Part I deals with the history of the fire itself, its human impact, and the immediate social aftermath. Part II takes us into mid-20th century reforms in workplace safety as an act of memorialization. (I am excited about the apparent abundance of 1930s mural art here.) Parts III and IV deal with the fire's 50th anniversary, and its enduring legacies in labor activism, memory, and large-scale tragedy today.

Historic photos! Artifacts! Artwork! Activism! Documenting! Interpreting! Memorializing!

Making a resolution to see this before it closes March 26, the day after the tragedy's 100th anniversary.
Detail of mural by Ernest Fiene, History of the Needlecraft Industry (1938-1940)

Tuesday, January 11, 2011

Reposted -- "Big Tipper: 1910"

Very cool image from Shorpy today: http://www.shorpy.com/node/9682?size=_original

"Toledo, Ohio, circa 1910. "Brown hoist, Ohio Central coal dock." 8x10 inch dry plate glass negative, Detroit Publishing Company."

Thursday, January 6, 2011

Devastation from Above

Check it out: striking, gorgeous, horrifying aerial photographs from J. Henry Fair documenting contemporary industrial impact on the landscape. I could see these as a temporary exhibit in just about any good industrial history museum, looking at the ongoing environmental effects of industrialization in a unique way.

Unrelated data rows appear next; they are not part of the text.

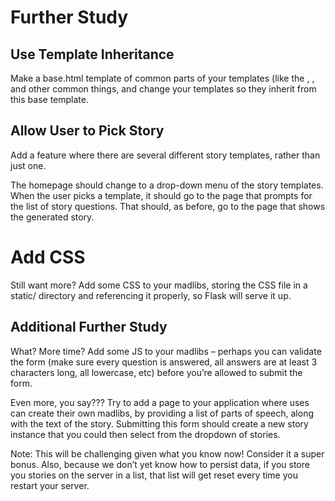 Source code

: # Further Study
## Use Template Inheritance
Make a base.html template of common parts of your templates (like the <html>, <body>, and other common things, and change your templates so they inherit from this base template.

## Allow User to Pick Story
Add a feature where there are several different story templates, rather than just one.

The homepage should change to a drop-down menu of the story templates. When the user picks a template, it should go to the page that prompts for the list of story questions. That should, as before, go to the page that shows the generated story.

# Add CSS
Still want more? Add some CSS to your madlibs, storing the CSS file in a static/ directory and referencing it properly, so Flask will serve it up.

## Additional Further Study
What? More time? Add some JS to your madlibs – perhaps you can validate the form (make sure every question is answered, all answers are at least 3 characters long, all lowercase, etc) before you’re allowed to submit the form.

Even more, you say??? Try to add a page to your application where uses can create their own madlibs, by providing a list of parts of speech, along with the text of the story. Submitting this form should create a new story instance that you could then select from the dropdown of stories.

Note: This will be challenging given what you know now! Consider it a super bonus. Also, because we don’t yet know how to persist data, if you store you stories on the server in a list, that list will get reset every time you restart your server. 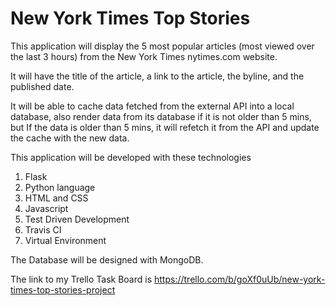 # New York Times Top Stories

This application will display the 5 most popular articles (most viewed over the last 3 hours) from the New York Times nytimes.com website.

It will have the title of the article, a link to the article, the byline, and the published date.

It will be able to cache data fetched from the external API into a local database, also render data from its database if it is not older than 5 mins, but If the data is older than 5 mins, it will refetch it from the API and update the cache with the new data.

This application will be developed with these technologies 

1. Flask
2. Python language
3. HTML and CSS
4. Javascript
5. Test Driven Development
6. Travis CI
7. Virtual Environment

The Database will be designed with MongoDB.

The link to my Trello Task Board is https://trello.com/b/goXf0uUb/new-york-times-top-stories-project

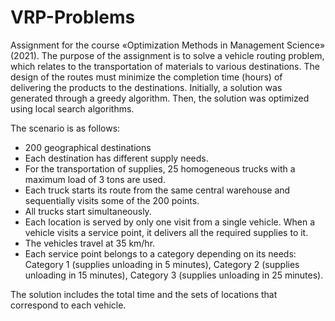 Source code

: # VRP-Problems

Assignment for the course «Optimization Methods in Management Science» (2021). 
The purpose of the assignment is to solve a vehicle routing problem, which relates to the transportation of materials to various destinations. 
The design of the routes must minimize the completion time (hours) of delivering the products to the destinations. 
Initially, a solution was generated through a greedy algorithm. Then, the solution was optimized using local search algorithms.

The scenario is as follows:   
*  200 geographical destinations
*  Each destination has different supply needs.
*  For the transportation of supplies, 25 homogeneous trucks with a maximum load of 3 tons are used.
*  Each truck starts its route from the same central warehouse and sequentially visits some of the 200 points.
*  All trucks start simultaneously.
*  Each location is served by only one visit from a single vehicle. When a vehicle visits a service point, it delivers all the required supplies to it.
*  The vehicles travel at 35 km/hr.
*  Each service point belongs to a category depending on its needs: Category 1 (supplies unloading in 5 minutes), Category 2 (supplies unloading in 15 minutes), Category 3 (supplies unloading in 25 minutes).

Τhe solution includes the total time and the sets of locations that correspond to each vehicle.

Worth looking through the whole set: Devastation from Above

UPDATE: The New York Times has more today. http://www.nytimes.com/2011/01/14/arts/design/14earth.html

Bauxite Waste, J. Henry Fair.

Tuesday, January 4, 2011

LABOR ARTS

How am I just learning about this website now? From the Rober Wagner Labor Archives at NYU (my own alma mater! Again, how did I not know about this...), and several other partners, LABOR ARTS is:

"a virtual museum; we gather, identify and display images of the cultural artifacts of working people and their organizations. Our mission is to present powerful images that help us understand the past and present lives of working people. AFL-CIO President John J. Sweeney has urged all international unions to cooperate in locating for display on Labor Arts 'the treasure trove of cultural objects that have moved workers into action from the very inception of our movement.'"

So far -- and have only scratched the surface of this resource -- loving the Scenes of American Labor exhibit:
Taos Diner, Jack R. Smith, 2005

Indians Fishing Cielilo Falls - Columbia River, Millard Sheets, 1950

It's a way cool site with an incredible variety of media. Check it out!

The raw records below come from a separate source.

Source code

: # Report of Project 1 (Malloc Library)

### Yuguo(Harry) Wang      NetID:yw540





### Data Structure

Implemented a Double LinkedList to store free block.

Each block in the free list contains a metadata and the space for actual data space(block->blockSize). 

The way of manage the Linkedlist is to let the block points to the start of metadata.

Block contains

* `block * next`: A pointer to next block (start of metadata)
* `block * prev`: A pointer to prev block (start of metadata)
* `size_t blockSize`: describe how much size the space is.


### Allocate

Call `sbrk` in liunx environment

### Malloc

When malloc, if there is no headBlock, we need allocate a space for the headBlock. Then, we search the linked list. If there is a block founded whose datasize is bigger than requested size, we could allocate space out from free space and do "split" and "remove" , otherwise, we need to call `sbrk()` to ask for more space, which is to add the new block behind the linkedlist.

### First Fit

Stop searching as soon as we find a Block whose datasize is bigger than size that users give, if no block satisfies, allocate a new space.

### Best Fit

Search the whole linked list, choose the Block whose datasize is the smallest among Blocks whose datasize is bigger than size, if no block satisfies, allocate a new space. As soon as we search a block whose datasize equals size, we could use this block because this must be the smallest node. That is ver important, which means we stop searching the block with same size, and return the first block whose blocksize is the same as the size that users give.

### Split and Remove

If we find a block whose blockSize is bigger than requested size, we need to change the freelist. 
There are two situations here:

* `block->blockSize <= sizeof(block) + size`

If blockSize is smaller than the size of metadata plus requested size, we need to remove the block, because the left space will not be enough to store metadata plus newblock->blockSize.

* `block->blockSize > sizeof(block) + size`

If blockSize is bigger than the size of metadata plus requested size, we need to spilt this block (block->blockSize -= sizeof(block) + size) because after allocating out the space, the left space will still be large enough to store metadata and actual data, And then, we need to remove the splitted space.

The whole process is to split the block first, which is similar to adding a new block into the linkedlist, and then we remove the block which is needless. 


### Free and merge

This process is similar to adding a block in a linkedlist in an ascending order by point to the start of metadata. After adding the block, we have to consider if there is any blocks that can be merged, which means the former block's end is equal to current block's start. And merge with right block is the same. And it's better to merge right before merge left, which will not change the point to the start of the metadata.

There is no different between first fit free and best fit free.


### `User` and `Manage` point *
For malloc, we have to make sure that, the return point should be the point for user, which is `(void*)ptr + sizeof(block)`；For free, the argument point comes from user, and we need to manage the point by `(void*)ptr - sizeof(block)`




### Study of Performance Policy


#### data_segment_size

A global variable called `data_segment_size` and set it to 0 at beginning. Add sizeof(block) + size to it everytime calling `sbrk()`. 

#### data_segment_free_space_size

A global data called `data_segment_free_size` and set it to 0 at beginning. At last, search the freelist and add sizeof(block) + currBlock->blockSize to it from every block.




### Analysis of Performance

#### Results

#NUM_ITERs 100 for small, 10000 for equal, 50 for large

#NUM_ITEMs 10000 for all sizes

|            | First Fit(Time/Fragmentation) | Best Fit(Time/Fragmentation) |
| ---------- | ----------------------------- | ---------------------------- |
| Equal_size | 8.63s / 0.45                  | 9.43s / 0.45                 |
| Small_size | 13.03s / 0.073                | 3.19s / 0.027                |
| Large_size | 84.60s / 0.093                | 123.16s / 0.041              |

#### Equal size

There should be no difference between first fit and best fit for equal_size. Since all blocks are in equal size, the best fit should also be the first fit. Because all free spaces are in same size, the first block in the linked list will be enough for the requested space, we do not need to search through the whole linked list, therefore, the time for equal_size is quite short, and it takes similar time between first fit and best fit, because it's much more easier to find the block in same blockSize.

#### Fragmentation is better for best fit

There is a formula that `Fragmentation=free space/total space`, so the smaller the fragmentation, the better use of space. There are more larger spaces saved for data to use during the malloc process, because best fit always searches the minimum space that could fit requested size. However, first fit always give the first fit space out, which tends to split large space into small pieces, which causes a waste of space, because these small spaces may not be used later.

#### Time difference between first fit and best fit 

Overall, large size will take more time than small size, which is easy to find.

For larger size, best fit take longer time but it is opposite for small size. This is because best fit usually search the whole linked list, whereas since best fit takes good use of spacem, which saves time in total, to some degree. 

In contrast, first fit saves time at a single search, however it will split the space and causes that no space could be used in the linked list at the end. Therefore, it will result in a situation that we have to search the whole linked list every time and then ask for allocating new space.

“If they want to strike, they should be fired.”

Call out the Pinkerton guards! The new governor John Kasich of Ohio on public employees, sounding like an incredulous early 20 century steel baron: "If they want to strike, they should be fired,” Mr. Kasich said in a speech. “They’ve got good jobs, they’ve got high pay, they get good benefits, a great retirement. What are they striking for?”

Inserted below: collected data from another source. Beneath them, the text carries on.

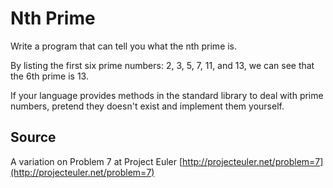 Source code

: # Nth Prime

Write a program that can tell you what the nth prime is.

By listing the first six prime numbers: 2, 3, 5, 7, 11, and 13, we can see that
the 6th prime is 13.

If your language provides methods in the standard library to deal with prime
numbers, pretend they doesn't exist and implement them yourself.

## Source

A variation on Problem 7 at Project Euler [http://projecteuler.net/problem=7](http://projecteuler.net/problem=7)
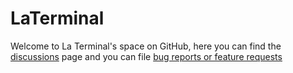 # LaTerminal

Welcome to La Terminal's space on GitHub, here you can find the
[discussions](https://github.com/xibbon/LaTerminal/discussions) page
and you can file [bug reports or feature requests](https://github.com/xibbon/LaTerminal/issues)

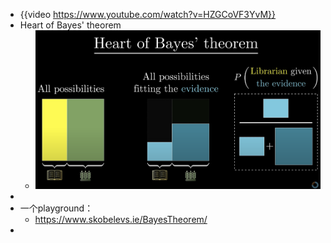 - {{video https://www.youtube.com/watch?v=HZGCoVF3YvM}}
- Heart of Bayes' theorem
	- ![image.png](../assets/image_1709790055325_0.png)
-
- 一个playground：
	- https://www.skobelevs.ie/BayesTheorem/
-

Saw this disheartening (to me) item in the New York Times this morning: Strained States Turning to Laws to Curb Labor Unions. Later found myself talking to a coworker about the difficulties of interpreting the history of organized labor. The incredible decline in union representation over the last half-century and an apparently increasing, politicized (although not historically unprecedented) suspicion of organized labor can make both radical and mainstream labor movements of the past 100 years seem too irrelevant, controversial, anomalous, or difficult to fully integrate into many museums' narratives of American industry.

As the modern structure of work and industry undergoes immense global shifts, maybe the history of organized labor's struggles, values, failures, and achievements is more important than ever. What does the past look like, and why is the present different? A couple organizations that are keeping real conversations alive about the past, present, and future of organized labor in the US:

Tamiment Labor Library at New York University
Labor Heritage Foundation
1912 Lawrence Textile Strike Centennial

Oh, and one more low point from the article -- the new governor of Wisconsin, Scott Walker: "We can no longer live in a society where the public employees are the haves and taxpayers who foot the bills are the have-nots."

That's a ridiculously misleading dichotomy. Divide and conquer. The idea that public employees are the "haves" of our corporate society is, in my estimation, ludicrous.